Just a spelling note - it's powoli, wolno, poma*łu*, pomalutk*u*.

I can't really think of any usage differences between _powoli_ and _wolno_. I wouldn't however say "jedź pomału". To me, _pomału_ means more "in small dozes", so you could eat or drink something _pomału_ (slowly), but driving _pomału_ doesn't sound that well to me.


----------



## Oletta

robin74 said:


> I wouldn't however say "jedź pomału".


Indeed, but in Silesian dialect people would say so.


----------



## Aerio

robin74 said:


> Just a spelling note - it's powoli, wolno, poma*łu*, pomalutk*u*.
> 
> I can't really think of any usage differences between _powoli_ and _wolno_. I wouldn't however say "jedź pomału". To me, _pomału_ means more "in small dozes", so you could eat or drink something _pomału_ (slowly), but driving _pomału_ doesn't sound that well to me.



Thank you. Sorry for the misspellings, I guess I write as I speak but I speak English-Polish which is a diluted form of proper Polish. 

Btw, I think you mean the word _doses_ rather than _dozes_; at first I read it as _dozens_, lol.


----------



## Aerio

Oletta said:


> Indeed, but in Silesian dialect people would say so.



My grandma (who's the main talker in our house) is from the Tarnow area. 
I don't know, though, if that's even remotely considered Silesian. 

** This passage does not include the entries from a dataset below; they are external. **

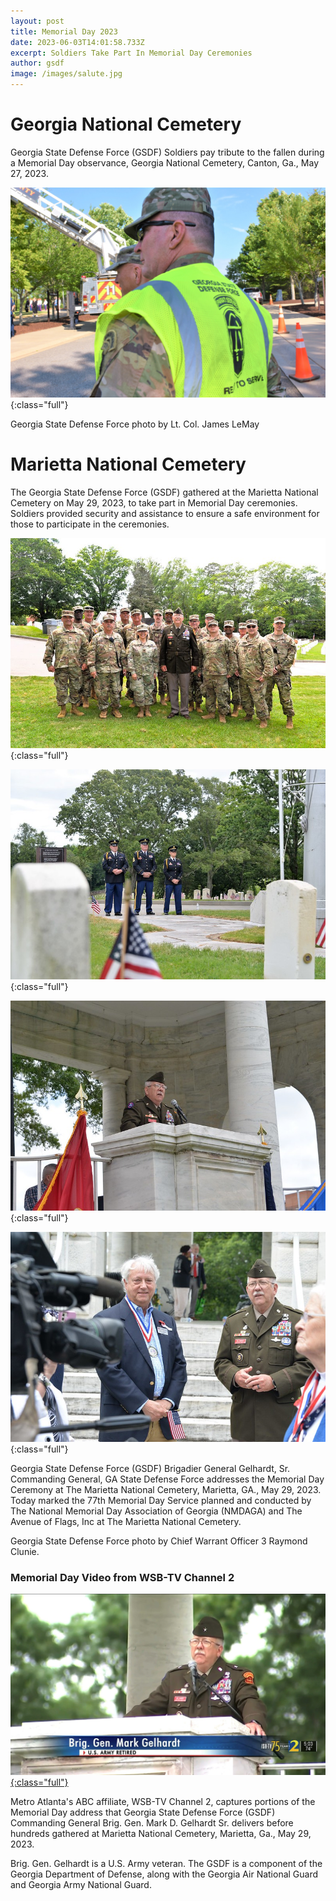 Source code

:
 ```yaml
---
layout: post
title: Memorial Day 2023
date: 2023-06-03T14:01:58.733Z
excerpt: Soldiers Take Part In Memorial Day Ceremonies
author: gsdf
image: /images/salute.jpg
---
```

# Georgia National Cemetery

Georgia State Defense Force (GSDF) Soldiers pay tribute to the fallen during a Memorial Day observance, Georgia National Cemetery, Canton, Ga., May 27, 2023.

![](/images/350003032_253750247244743_3631945094462627977_n.jpg){:class="full"}

Georgia State Defense Force photo by Lt. Col. James LeMay

# Marietta National Cemetery

The Georgia State Defense Force (GSDF) gathered at the Marietta National Cemetery on May 29, 2023, to take part in Memorial Day ceremonies. Soldiers provided security and assistance to ensure a safe environment for those to participate in the ceremonies.

![](/images/52936175503_4f1c90281b_c.jpg){:class="full"}

![](/images/52935132097_2c22986bcd_c.jpg){:class="full"}

![](/images/52936121290_f59565a120_c.jpg){:class="full"}

![](/images/52935885084_2fd145859f_c.jpg){:class="full"}

Georgia State Defense Force (GSDF) Brigadier General Gelhardt, Sr. Commanding General, GA State Defense Force addresses the Memorial Day Ceremony at The Marietta National Cemetery, Marietta, GA., May 29, 2023. Today marked the 77th Memorial Day Service planned and conducted by The National Memorial Day Association of Georgia (NMDAGA) and The Avenue of Flags, Inc at The Marietta National Cemetery.

Georgia State Defense Force photo by Chief Warrant Officer 3 Raymond Clunie.

### Memorial Day Video from WSB-TV Channel 2

[![](/images/350127244_2670250696449077_3645819115745592861_n.jpg){:class="full"}](https://www.wsbtv.com/video/local-video/hundreds-gather-mariettas-77th-memorial-day-ceremony-honor-fallen-heroes/a3fc763c-5c2c-4ae9-a0a3-1d04ae598941/)

Metro Atlanta's ABC affiliate, WSB-TV Channel 2, captures portions of the Memorial Day address that Georgia State Defense Force (GSDF) Commanding General Brig. Gen. Mark D. Gelhardt Sr. delivers before hundreds gathered at Marietta National Cemetery, Marietta, Ga., May 29, 2023.

Brig. Gen. Gelhardt is a U.S. Army veteran. The GSDF is a component of the Georgia Department of Defense, along with the Georgia Air National Guard and Georgia Army National Guard.
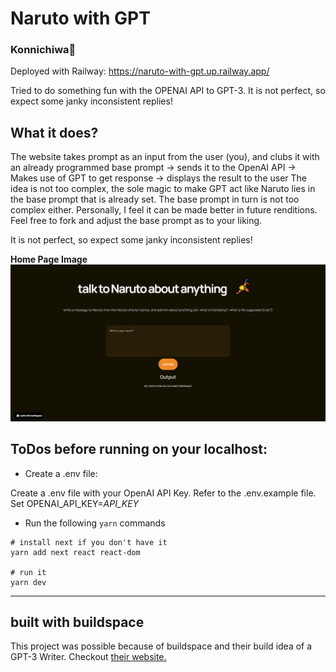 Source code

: # Naruto with GPT
### Konnichiwa👋
Deployed with Railway: https://naruto-with-gpt.up.railway.app/ 

Tried to do something fun with the OPENAI API to GPT-3. It is not perfect, so expect some janky inconsistent replies!

## What it does?
The website takes prompt as an input from the user (you), and clubs it with an already programmed base prompt -> sends it to the OpenAI API -> Makes use of GPT to get response -> displays the result to the user
The idea is not too complex, the sole magic to make GPT act like Naruto lies in the base prompt that is already set. The base prompt in turn is not too complex either. Personally, I feel it can be made better in future renditions. Feel free to fork and adjust the base prompt as to your liking.

It is not perfect, so expect some janky inconsistent replies!

**Home Page Image**
![Home Page Image](screenshots/Home-Page.png)

## ToDos before running on your localhost:
- Create a .env file: 

Create a .env file with your OpenAI API Key. Refer to the .env.example file. Set OPENAI_API_KEY=_API_KEY_
- Run the following `yarn` commands
```
# install next if you don't have it
yarn add next react react-dom

# run it
yarn dev
```

---
## built with buildspace
This project was possible because of buildspace and their build idea of a GPT-3 Writer. 
Checkout [their website.](https://buildspace.so/builds)

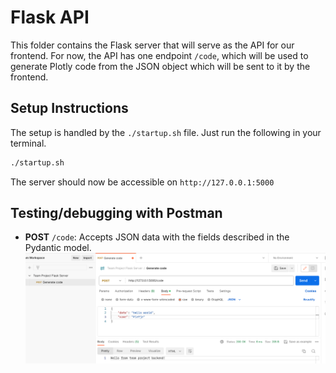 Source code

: # Flask API

This folder contains the Flask server that will serve as the API for our frontend. For now, the API has one endpoint `/code`, which will be used to generate Plotly code from the JSON object which will be sent to it by the frontend.

## Setup Instructions

The setup is handled by the `./startup.sh` file. Just run the following in your terminal.

```sh
./startup.sh
```

The server should now be accessible on `http://127.0.0.1:5000`

## Testing/debugging with Postman

- **POST** `/code`: Accepts JSON data with the fields described in the Pydantic model.
  ![Postman screenshot](static/image.png)
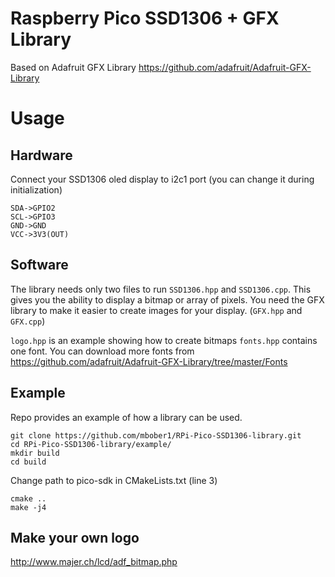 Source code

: # Raspberry Pico SSD1306 + GFX Library

Based on Adafruit GFX Library
https://github.com/adafruit/Adafruit-GFX-Library


# Usage

## Hardware
Connect your SSD1306 oled display to i2c1 port (you can change it during initialization)
```
SDA->GPIO2
SCL->GPIO3
GND->GND
VCC->3V3(OUT)
```

## Software
The library needs only two files to run `SSD1306.hpp` and `SSD1306.cpp`.
This gives you the ability to display a bitmap or array of pixels. 
You need the GFX library to make it easier to create images for your display. (`GFX.hpp` and `GFX.cpp`)

`logo.hpp` is an example showing how to create bitmaps
`fonts.hpp` contains one font. You can download more fonts from https://github.com/adafruit/Adafruit-GFX-Library/tree/master/Fonts

## Example
Repo provides an example of how a library can be used.

```
git clone https://github.com/mbober1/RPi-Pico-SSD1306-library.git
cd RPi-Pico-SSD1306-library/example/
mkdir build
cd build
```
Change path to pico-sdk in CMakeLists.txt (line 3)
```
cmake ..
make -j4
```

## Make your own logo
http://www.majer.ch/lcd/adf_bitmap.php
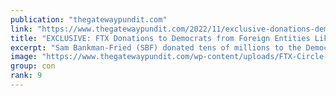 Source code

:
 ```yaml
---
publication: "thegatewaypundit.com"
link: "https://www.thegatewaypundit.com/2022/11/exclusive-donations-democrats-ftx-related-foreign-entities-like-ukraine-go-executive-order-13848-signed-trump-biden/"
title: "EXCLUSIVE: FTX Donations to Democrats from Foreign Entities Like Ukraine Are in Violation of Executive Order 13848 Signed by President Trump and Biden"
excerpt: "Sam Bankman-Fried (SBF) donated tens of millions to the Democrats over the past few years.  It’s questionable how legal this was since FTX is a Bahamas-based entity. We reported this weekend how FTX h"
image: "https://www.thegatewaypundit.com/wp-content/uploads/FTX-Circle-of-Fraud-2.jpg"
group: con
rank: 9
---
```

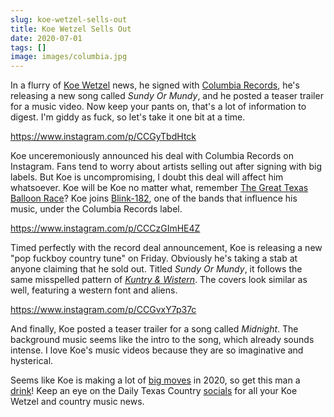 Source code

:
 ```yaml
---
slug: koe-wetzel-sells-out
title: Koe Wetzel Sells Out
date: 2020-07-01
tags: []
image: images/columbia.jpg
---
```


In a flurry of [Koe Wetzel][koe] news, he signed with [Columbia Records][columbia], he's releasing a new song called _Sundy Or Mundy_, and he posted a teaser trailer for a music video. Now keep your pants on, that's a lot of information to digest. I'm giddy as fuck, so let's take it one bit at a time.

https://www.instagram.com/p/CCGyTbdHtck

Koe unceremoniously announced his deal with Columbia Records on Instagram. Fans tend to worry about artists selling out after signing with big labels. But Koe is uncompromising, I doubt this deal will affect him whatsoever. Koe will be Koe no matter what, remember [The Great Texas Balloon Race][tgtbr]? Koe joins [Blink-182][blink], one of the bands that influence his music, under the Columbia Records label.

https://www.instagram.com/p/CCCzGImHE4Z

Timed perfectly with the record deal announcement, Koe is releasing a new "pop fuckboy country tune" on Friday. Obviously he's taking a stab at anyone claiming that he sold out. Titled _Sundy Or Mundy_, it follows the same misspelled pattern of [_Kuntry & Wistern_][kuntry]. The covers look similar as well, featuring a western font and aliens.

https://www.instagram.com/p/CCGvxY7p37c

And finally, Koe posted a teaser trailer for a song called _Midnight_. The background music seems like the intro to the song, which already sounds intense. I love Koe's music videos because they are so imaginative and hysterical.

Seems like Koe is making a lot of [big moves][moves] in 2020, so get this man a [drink][drink]! Keep an eye on the Daily Texas Country [socials][instagram] for all your Koe Wetzel and country music news.

[koe]: https://twitter.com/KoeWetzel
[columbia]: http://www.columbiarecords.com
[tgtbr]: https://www.facebook.com/GreatTexasBalloonRace/posts/2487975284557433
[blink]: https://www.blink182.com
[kuntry]: https://open.spotify.com/track/5KAW7flnsWEiMNFlwsSHWE
[moves]: https://twitter.com/KoeWetzel/status/1267521138680307714
[drink]: https://twitter.com/KoeWetzel/status/1277821136261263360
[instagram]: https://instagram.com/dailytexascountry
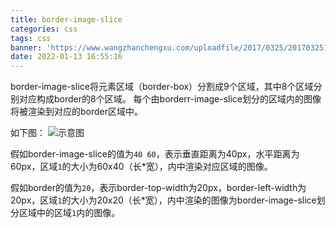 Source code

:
 ```yaml
---
title: border-image-slice
categories: css
tags: css
banner: 'https://www.wangzhanchengxu.com/uploadfile/2017/0325/20170325114208581.gif'
date: 2022-01-13 16:55:16
---
```





border-image-slice将元素区域（border-box）分割成9个区域，其中8个区域分别对应构成border的8个区域。
每个由borderr-image-slice划分的区域内的图像将被渲染到对应的border区域中。

如下图：
![示意图](IMG_0452.JPG)

假如border-image-slice的值为`40 60`，表示垂直距离为40px，水平距离为60px，区域`1`的大小为60x40（长*宽），内中渲染对应区域的图像。

假如border的值为`20`，表示border-top-width为20px，border-left-width为20px，区域`1`的大小为20x20（长*宽），内中渲染的图像为border-image-slice划分区域中的区域`1`内的图像。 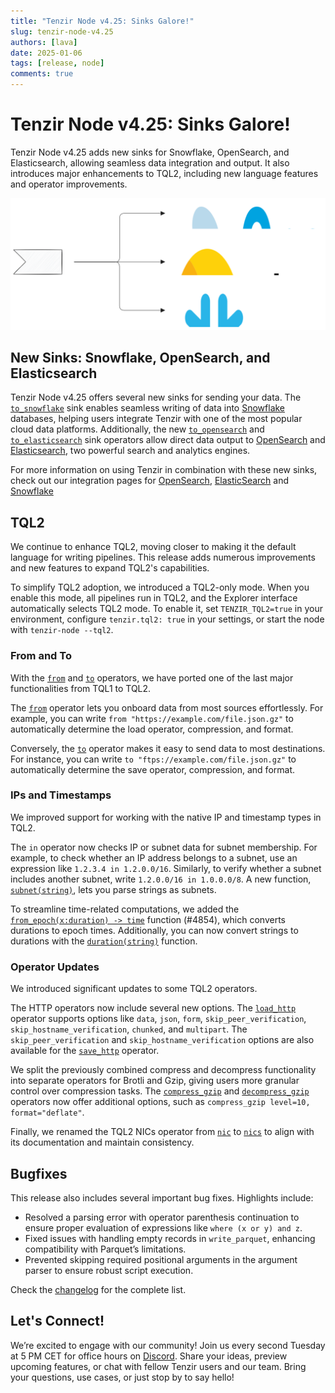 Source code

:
 ```yaml
---
title: "Tenzir Node v4.25: Sinks Galore!"
slug: tenzir-node-v4.25
authors: [lava]
date: 2025-01-06
tags: [release, node]
comments: true
---
```


# Tenzir Node v4.25: Sinks Galore!

Tenzir Node v4.25 adds new sinks for Snowflake, OpenSearch, and Elasticsearch, allowing seamless data integration and output. It also introduces major enhancements to TQL2, including new language features and operator improvements.

![Tenzir Node v4.25](tenzir-node-v4.25.excalidraw.svg)

[github-release]: https://github.com/tenzir/tenzir/releases/tag/v4.25.0

<!-- truncate -->

## New Sinks: Snowflake, OpenSearch, and Elasticsearch

Tenzir Node v4.25 offers several new sinks for sending your data. The [`to_snowflake`](/next/tql2/operators/to_snowflake) sink enables seamless writing of data into
[Snowflake](https://www.snowflake.com) databases, helping users integrate Tenzir with one of the most popular cloud data platforms. Additionally, the
new [`to_opensearch`](/next/tql2/operators/to_opensearch) and [`to_elasticsearch`](/next/tql2/operators/to_elasticsearch) sink operators allow direct data output to
[OpenSearch](https://opensearch.org/) and [Elasticsearch](https://www.elastic.co/elasticsearch), two powerful search and analytics engines.

For more information on using Tenzir in combination with these new sinks, check out our integration pages for [OpenSearch](/next/integrations/opensearch),
[ElasticSearch](/next/integrations/elasticsearch) and [Snowflake](/next/integrations/snowflake)

## TQL2

We continue to enhance TQL2, moving closer to making it the default language for writing pipelines. This release adds numerous improvements and new features to expand TQL2's capabilities.

To simplify TQL2 adoption, we introduced a TQL2-only mode. When you enable this mode, all pipelines run in TQL2, and the Explorer interface automatically selects TQL2 mode. To enable it, set `TENZIR_TQL2=true` in your environment, configure `tenzir.tql2: true` in your settings, or start the node with `tenzir-node --tql2`.

### From and To

With the [`from`](/next/tql2/operators/from) and [`to`](/next/tql2/operators/to) operators, we have ported one of the last major functionalities from TQL1 to TQL2.

The [`from`](/next/tql2/operators/from) operator lets you onboard data from most sources effortlessly. For example, you can write `from "https://example.com/file.json.gz"` to automatically determine the load operator, compression, and format.

Conversely, the [`to`](/next/tql2/operators/to) operator makes it easy to send data to most destinations. For instance, you can write `to "ftps://example.com/file.json.gz"` to automatically determine the save operator, compression, and format.

### IPs and Timestamps

We improved support for working with the native IP and timestamp types in TQL2.

The `in` operator now checks IP or subnet data for subnet membership. For example, to check whether an IP address belongs to a subnet, use an expression like `1.2.3.4 in 1.2.0.0/16`. Similarly, to verify whether a subnet includes another subnet, write `1.2.0.0/16 in 1.0.0.0/8`. A new function, [`subnet(string)`](/next/tql2/functions/subnet), lets you parse strings as subnets.

To streamline time-related computations, we added the [`from_epoch(x:duration) -> time`](/next/tql2/functions/from_epoch) function (#4854), which converts durations to epoch times. Additionally, you can now convert strings to durations with the [`duration(string)`](/next/tql2/functions/duration) function.

### Operator Updates

We introduced significant updates to some TQL2 operators.

The HTTP operators now include several new options. The [`load_http`](/next/tql2/operators/load_http) operator supports options like `data`, `json`, `form`, `skip_peer_verification`, `skip_hostname_verification`, `chunked`, and `multipart`. The `skip_peer_verification` and `skip_hostname_verification` options are also available for the [`save_http`](/next/tql2/operators/save_http) operator.

We split the previously combined compress and decompress functionality into separate operators for Brotli and Gzip, giving users more granular control over compression tasks. The [`compress_gzip`](/next/tql2/operators/compress_gzip) and [`decompress_gzip`](/next/tql2/operators/decompress_gzip) operators now offer additional options, such as `compress_gzip level=10, format="deflate"`.

Finally, we renamed the TQL2 NICs operator from [`nic`](/next/tql2/operators/nic) to [`nics`](/next/tql2/operators/nics) to align with its documentation and maintain consistency.

## Bugfixes

This release also includes several important bug fixes. Highlights include:

- Resolved a parsing error with operator parenthesis continuation to ensure proper evaluation of expressions like `where (x or y) and z`.
- Fixed issues with handling empty records in `write_parquet`, enhancing compatibility with Parquet’s limitations.
- Prevented skipping required positional arguments in the argument parser to ensure robust script execution.

Check the [changelog][changelog] for the complete list.

## Let's Connect!

We’re excited to engage with our community! Join us every second Tuesday at 5 PM CET for office hours on [Discord][discord]. Share your ideas, preview upcoming features, or chat with fellow Tenzir users and our team. Bring your questions, use cases, or just stop by to say hello!

[discord]: /discord  
[changelog]: /changelog#v4250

I would imagine I learned it from her, but lately I've been wanted to emulate my mom's proper Polish (she always corrects me like I correct her English).


----------



## Oletta

In Tarnów they speak proper Polish, .


----------



## Thomas1

Robin's explanation looks logical to me. However, I am sure I've heard it used in the context of driving a car, or for that matter in the context of movement, meaning wolno, bez pośpiechu. _Pomalutku_, and I guess less often _pomału_, can be used in a context of asking someone how they are doing:
_Jak leci?
Pomalutku._

I wouldn't use _wolno, powoli _in this context.

Tom


----------



## Oletta

Thomas1 said:


> _
> 
> Jak leci?
> Pomalutku._
> 
> I wouldn't use _wolno, powoli _in this context.
> 
> Tom



Hahaha, yes, I agree with Thomas. _Jak leci? Wolno/powoli _sounds weird. It gave me a good opportunity to laugh, thank you.  BTW such usage might imply something different. (Let's imagine some tap problem in sb's kitchen. After a minor repair a person asks another one: _Jak leci? _(meaning the water from the tap) _Powoli._)


----------